The hypersonic propulsion dimension is where Ursa Major’s technological maturity claim carries the most weight. Hypersonic weapons — systems capable of sustained flight at speeds exceeding Mach 5 — require propulsion systems that can operate under extreme thermal and mechanical stress conditions that conventional rocket motors were not designed to handle. Flight-proven hypersonic propulsion is a meaningful credential in a market where many programs are still working through development challenges, and Ursa Major’s ability to present that credential to RTX leadership gives the visit more than symbolic significance. It positions the company as a supplier with demonstrated capability rather than a development-stage prospect seeking validation.
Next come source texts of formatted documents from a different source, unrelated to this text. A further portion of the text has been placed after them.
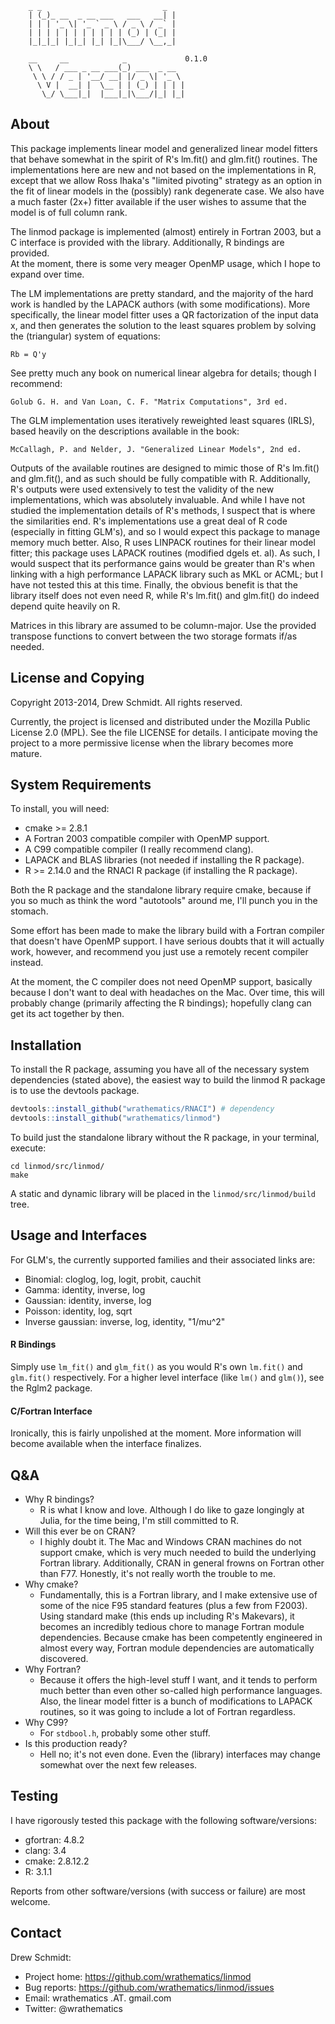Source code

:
 ```
    _ _                           _ 
    | (_)_ __  _ __ ___   ___   __| |
    | | | '_ \| '_ ` _ \ / _ \ / _` |
    | | | | | | | | | | | (_) | (_| |
    |_|_|_| |_|_| |_| |_|\___/ \__,_|

    __     __            _             0.1.0
    \ \   / ___ _ __ ___(_) ___  _ __  
     \ \ / / _ | '__/ __| |/ _ \| '_ \ 
      \ V |  __| |  \__ | | (_) | | | |
       \_/ \___|_|  |___|_|\___/|_| |_|
```


## About 

This package implements linear model and generalized linear model fitters
that behave somewhat in the spirit of R's lm.fit() and glm.fit() routines.
The implementations here are new and not based on the implementations in R,
except that we allow Ross Ihaka's "limited pivoting" strategy as an option
in the fit of linear models in the (possibly) rank degenerate case.  We
also have a much faster (2x+) fitter available if the user wishes to 
assume that the model is of full column rank.


The linmod package is implemented (almost) entirely in Fortran 2003, but a C 
interface is provided with the library.  Additionally, R bindings are provided.  
At the moment, there is some very meager OpenMP usage, which I hope to expand 
over time.


The LM implementations are pretty standard, and the majority of the hard work
is handled by the LAPACK authors (with some modifications).  More specifically, 
the linear model fitter uses a QR factorization of the input data x, and then
generates the solution to the least squares problem by solving the (triangular) 
system of equations:

```
Rb = Q'y
```

See pretty much any book on numerical linear algebra for details; though
I recommend:

    Golub G. H. and Van Loan, C. F. "Matrix Computations", 3rd ed.

The GLM implementation uses iteratively reweighted least squares (IRLS), 
based heavily on the descriptions available in the book: 

    McCallagh, P. and Nelder, J. "Generalized Linear Models", 2nd ed.


Outputs of the available routines are designed to mimic those of R's 
lm.fit() and glm.fit(), and as such should be fully compatible with R.
Additionally, R's outputs were used extensively to test the validity of
the new implementations, which was absolutely invaluable.  And while I
have not studied the implementation details of R's methods, I suspect
that is where the similarities end.  R's implementations use a great deal 
of R code (especially in fitting GLM's), and so I would expect this 
package to manage memory much better.  Also, R uses LINPACK routines for
their linear model fitter; this package uses LAPACK routines (modified
dgels et. al).  As such, I would suspect that its performance gains would
be greater than R's when linking with a high performance LAPACK library 
such as MKL or ACML; but I have not tested this at this time.  Finally, the 
obvious benefit is that the library itself does not even need R, while R's
lm.fit() and glm.fit() do indeed depend quite heavily on R.


Matrices in this library are assumed to be column-major. Use the provided 
transpose functions to convert between the two storage formats if/as needed.



## License and Copying

Copyright 2013-2014, Drew Schmidt.  All rights reserved.

Currently, the project is licensed and distributed under the Mozilla Public
License 2.0 (MPL).  See the file LICENSE for details.  I anticipate moving
the project to a more permissive license when the library becomes more mature.



## System Requirements

To install, you will need: 

* cmake >= 2.8.1
* A Fortran 2003 compatible compiler with OpenMP support.
* A C99 compatible compiler (I really recommend clang).
* LAPACK and BLAS libraries (not needed if installing the R package).
* R >= 2.14.0 and the RNACI R package (if installing the R package).

Both the R package and the standalone library require cmake, because if you
so much as think the word "autotools" around me, I'll punch you in the 
stomach.

Some effort has been made to make the library build with a Fortran
compiler that doesn't have OpenMP support.  I have serious doubts 
that it will actually work, however, and recommend you just
use a remotely recent compiler instead.  

At the moment, the C compiler does not need OpenMP support, 
basically because I don't want to deal with headaches on the Mac.
Over time, this will probably change (primarily affecting the R
bindings); hopefully clang can get its act together by then.



## Installation

To install the R package, assuming you have all of the necessary
system dependencies (stated above), the easiest way to build the
linmod R package is to use the devtools package.

```r
devtools::install_github("wrathematics/RNACI") # dependency
devtools::install_github("wrathematics/linmod")
```

To build just the standalone library without the R package, in your
terminal, execute:

```
cd linmod/src/linmod/ 
make
```

A static and dynamic library will be placed in the 
`linmod/src/linmod/build` tree.



## Usage and Interfaces

For GLM's, the currently supported families and their associated 
links are:

* Binomial: cloglog, log, logit, probit, cauchit
* Gamma: identity, inverse, log
* Gaussian: identity, inverse, log
* Poisson: identity, log, sqrt
* Inverse gaussian: inverse, log, identity, "1/mu^2"

#### R Bindings

Simply use `lm_fit()` and `glm_fit()` as you would R's own
`lm.fit()` and `glm.fit()` respectively.  For a higher level
interface (like `lm()` and `glm()`), see the Rglm2 package.

#### C/Fortran Interface

Ironically, this is fairly unpolished at the moment.  More information
will become available when the interface finalizes.



## Q&A

* Why R bindings?
  - R is what I know and love.  Although I do like to gaze longingly
    at Julia, for the time being, I'm still committed to R.
* Will this ever be on CRAN?
  - I highly doubt it.  The Mac and Windows CRAN machines do
    not support cmake, which is very much needed to build the
    underlying Fortran library.  Additionally, CRAN in general
    frowns on Fortran other than F77.  Honestly, it's not really
    worth the trouble to me.
* Why cmake?
  - Fundamentally, this is a Fortran library, and I make extensive
    use of some of the nice F95 standard features (plus a few from
    F2003).  Using standard make (this ends up including R's 
    Makevars), it becomes an incredibly tedious chore to manage
    Fortran module dependencies.  Because cmake has been
    competently engineered in almost every way, Fortran module
    dependencies are automatically discovered.
* Why Fortran?
  - Because it offers the high-level stuff I want, and it tends to
    perform much better than even other so-called high performance
    languages.  Also, the linear model fitter is a bunch of modifications
    to LAPACK routines, so it was going to include a lot of Fortran
    regardless.
* Why C99?
  - For `stdbool.h`, probably some other stuff.
* Is this production ready?
  - Hell no; it's not even done.  Even the (library) interfaces may change
    somewhat over the next few releases.



## Testing

I have rigorously tested this package with the following software/versions:

* gfortran: 4.8.2
* clang: 3.4
* cmake: 2.8.12.2
* R: 3.1.1

Reports from other software/versions (with success or failure) are most welcome.



## Contact

Drew Schmidt:

* Project home: https://github.com/wrathematics/linmod
* Bug reports: https://github.com/wrathematics/linmod/issues
* Email: wrathematics .AT. gmail.com
* Twitter: @wrathematics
The solid rocket motor scaling argument connects directly to where the defense industrial base conversation has been heading. The Department of War has made expanding domestic solid rocket motor production capacity a stated priority, and multiple programs — from interceptor missiles to long-range precision fires to hypersonic strike — are competing for production slots at a manufacturing base that was sized for a different threat environment and a different pace of consumption. Ursa Major’s pitch to Calio and the RTX and Raytheon delegations was, at its core, about capacity: the company’s ability to manufacture at scale, with urgency, in support of programs that cannot afford production bottlenecks.
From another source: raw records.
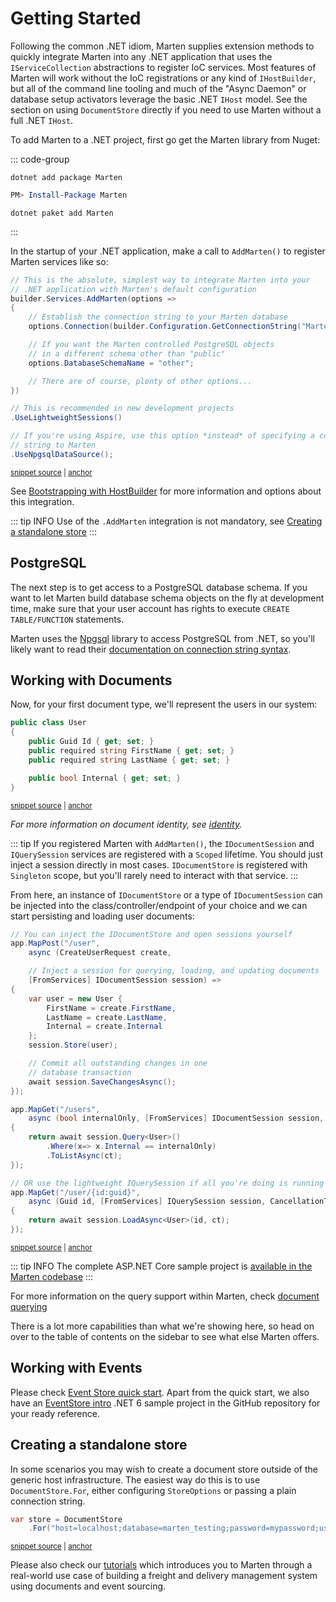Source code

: # Getting Started

Following the common .NET idiom, Marten supplies extension methods to quickly integrate Marten into any .NET application that uses the `IServiceCollection` abstractions to register IoC services. 
Most features of Marten will work without the IoC registrations or any kind of `IHostBuilder`, but all of the command line tooling and
much of the "Async Daemon" or database setup activators leverage the basic .NET `IHost` model. See the section on using `DocumentStore` directly
if you need to use Marten without a full .NET `IHost`.

To add Marten to a .NET project, first go get the Marten library from Nuget:

::: code-group

```shell [.NET CLI]
dotnet add package Marten
```

```powershell [Powershell]
PM> Install-Package Marten
```

```shell [Paket]
dotnet paket add Marten
```

:::

In the startup of your .NET application, make a call to `AddMarten()` to register Marten services like so:

<!-- snippet: sample_StartupConfigureServices -->
<a id='snippet-sample_StartupConfigureServices'></a>
```cs
// This is the absolute, simplest way to integrate Marten into your
// .NET application with Marten's default configuration
builder.Services.AddMarten(options =>
{
    // Establish the connection string to your Marten database
    options.Connection(builder.Configuration.GetConnectionString("Marten")!);

    // If you want the Marten controlled PostgreSQL objects
    // in a different schema other than "public"
    options.DatabaseSchemaName = "other";

    // There are of course, plenty of other options...
})

// This is recommended in new development projects
.UseLightweightSessions()

// If you're using Aspire, use this option *instead* of specifying a connection
// string to Marten
.UseNpgsqlDataSource();
```
<sup><a href='https://github.com/JasperFx/marten/blob/master/src/AspNetCoreWithMarten/Program.cs#L16-L37' title='Snippet source file'>snippet source</a> | <a href='#snippet-sample_StartupConfigureServices' title='Start of snippet'>anchor</a></sup>
<!-- endSnippet -->

See [Bootstrapping with HostBuilder](/configuration/hostbuilder) for more information and options about this integration.

::: tip INFO
Use of the `.AddMarten` integration is not mandatory, see [Creating a standalone store](#creating-a-standalone-store)
:::

## PostgreSQL

The next step is to get access to a PostgreSQL database schema. If you want to let Marten build database schema objects on the fly at development time,
make sure that your user account has rights to execute `CREATE TABLE/FUNCTION` statements.

Marten uses the [Npgsql](http://www.npgsql.org) library to access PostgreSQL from .NET, so you'll likely want to read their [documentation on connection string syntax](http://www.npgsql.org/doc/connection-string-parameters.html).

## Working with Documents

Now, for your first document type, we'll represent the users in our system:

<!-- snippet: sample_GettingStartedUser -->
<a id='snippet-sample_GettingStartedUser'></a>
```cs
public class User
{
    public Guid Id { get; set; }
    public required string FirstName { get; set; }
    public required string LastName { get; set; }

    public bool Internal { get; set; }
}
```
<sup><a href='https://github.com/JasperFx/marten/blob/master/src/AspNetCoreWithMarten/User.cs#L3-L12' title='Snippet source file'>snippet source</a> | <a href='#snippet-sample_GettingStartedUser' title='Start of snippet'>anchor</a></sup>
<!-- endSnippet -->

*For more information on document identity, see [identity](/documents/identity).*

::: tip
If you registered Marten with `AddMarten()`, the `IDocumentSession` and `IQuerySession` services are registered with a `Scoped`
lifetime. You should just inject a session directly in most cases. `IDocumentStore` is registered with `Singleton` scope, but 
you'll rarely need to interact with that service.
:::

From here, an instance of `IDocumentStore` or a type of `IDocumentSession` can be injected into the class/controller/endpoint of your choice and we can start persisting and loading user documents:

<!-- snippet: sample_UserEndpoints -->
<a id='snippet-sample_UserEndpoints'></a>
```cs
// You can inject the IDocumentStore and open sessions yourself
app.MapPost("/user",
    async (CreateUserRequest create,

    // Inject a session for querying, loading, and updating documents
    [FromServices] IDocumentSession session) =>
{
    var user = new User {
        FirstName = create.FirstName,
        LastName = create.LastName,
        Internal = create.Internal
    };
    session.Store(user);

    // Commit all outstanding changes in one
    // database transaction
    await session.SaveChangesAsync();
});

app.MapGet("/users",
    async (bool internalOnly, [FromServices] IDocumentSession session, CancellationToken ct) =>
{
    return await session.Query<User>()
        .Where(x=> x.Internal == internalOnly)
        .ToListAsync(ct);
});

// OR use the lightweight IQuerySession if all you're doing is running queries
app.MapGet("/user/{id:guid}",
    async (Guid id, [FromServices] IQuerySession session, CancellationToken ct) =>
{
    return await session.LoadAsync<User>(id, ct);
});
```
<sup><a href='https://github.com/JasperFx/marten/blob/master/src/AspNetCoreWithMarten/Program.cs#L48-L82' title='Snippet source file'>snippet source</a> | <a href='#snippet-sample_UserEndpoints' title='Start of snippet'>anchor</a></sup>
<!-- endSnippet -->

::: tip INFO
The complete ASP<span/>.NET Core sample project is [available in the Marten codebase](https://github.com/JasperFx/marten/tree/master/src/AspNetCoreWithMarten)
:::

For more information on the query support within Marten, check [document querying](/documents/querying/)

There is a lot more capabilities than what we're showing here, so head on over to the table of contents on the sidebar to see what else Marten offers.

## Working with Events

Please check [Event Store quick start](/events/quickstart.md). Apart from the quick start, we also have an [EventStore intro](https://github.com/JasperFx/marten/blob/master/src/samples/EventSourcingIntro) .NET 6 sample project in the GitHub repository for your ready reference.

## Creating a standalone store

In some scenarios you may wish to create a document store outside of the generic host infrastructure. The easiest way do this is to use `DocumentStore.For`, either configuring `StoreOptions` or passing a plain connection string.

<!-- snippet: sample_start_a_store -->
<a id='snippet-sample_start_a_store'></a>
```cs
var store = DocumentStore
    .For("host=localhost;database=marten_testing;password=mypassword;username=someuser");
```
<sup><a href='https://github.com/JasperFx/marten/blob/master/src/Marten.Testing/Examples/ConfiguringDocumentStore.cs#L35-L38' title='Snippet source file'>snippet source</a> | <a href='#snippet-sample_start_a_store' title='Start of snippet'>anchor</a></sup>
<!-- endSnippet -->

Please also check our [tutorials](/tutorials/) which introduces you to Marten through a real-world use case of building a freight and delivery management system using documents and event sourcing.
RTX is not a disinterested observer of the propulsion supply chain. Raytheon — RTX’s defense segment — is the prime contractor for some of the most production-intensive missile programs in the American arsenal, including the AIM-120 AMRAAM, the AIM-9X Sidewinder, the Patriot missile family, and the Stinger. Each of those programs depends on solid rocket motor supply, and Raytheon has direct programmatic reasons to understand who in the industrial base can reliably deliver motors at pace. RTX Ventures, the corporation’s venture investment arm, has been actively investing in defense technology companies as the broader defense technology investment landscape has accelerated following Russia’s full-scale invasion of Ukraine. The combination of RTX corporate leadership, Raytheon program management perspectives, and RTX Ventures investment interest in the same visit to a solid rocket motor startup is a precise alignment of the different ways a large prime might engage with an emerging supplier.

None of that translates automatically into a contract, a partnership, or an investment. What the Berthoud visit confirms is that RTX’s most senior leadership considered Ursa Major worth the trip — and that Ursa Major had enough to show them that the visit was worth making. In the defense propulsion world, that kind of sustained senior attention from a prime of RTX’s scale is not routine for a company of Ursa Major’s size.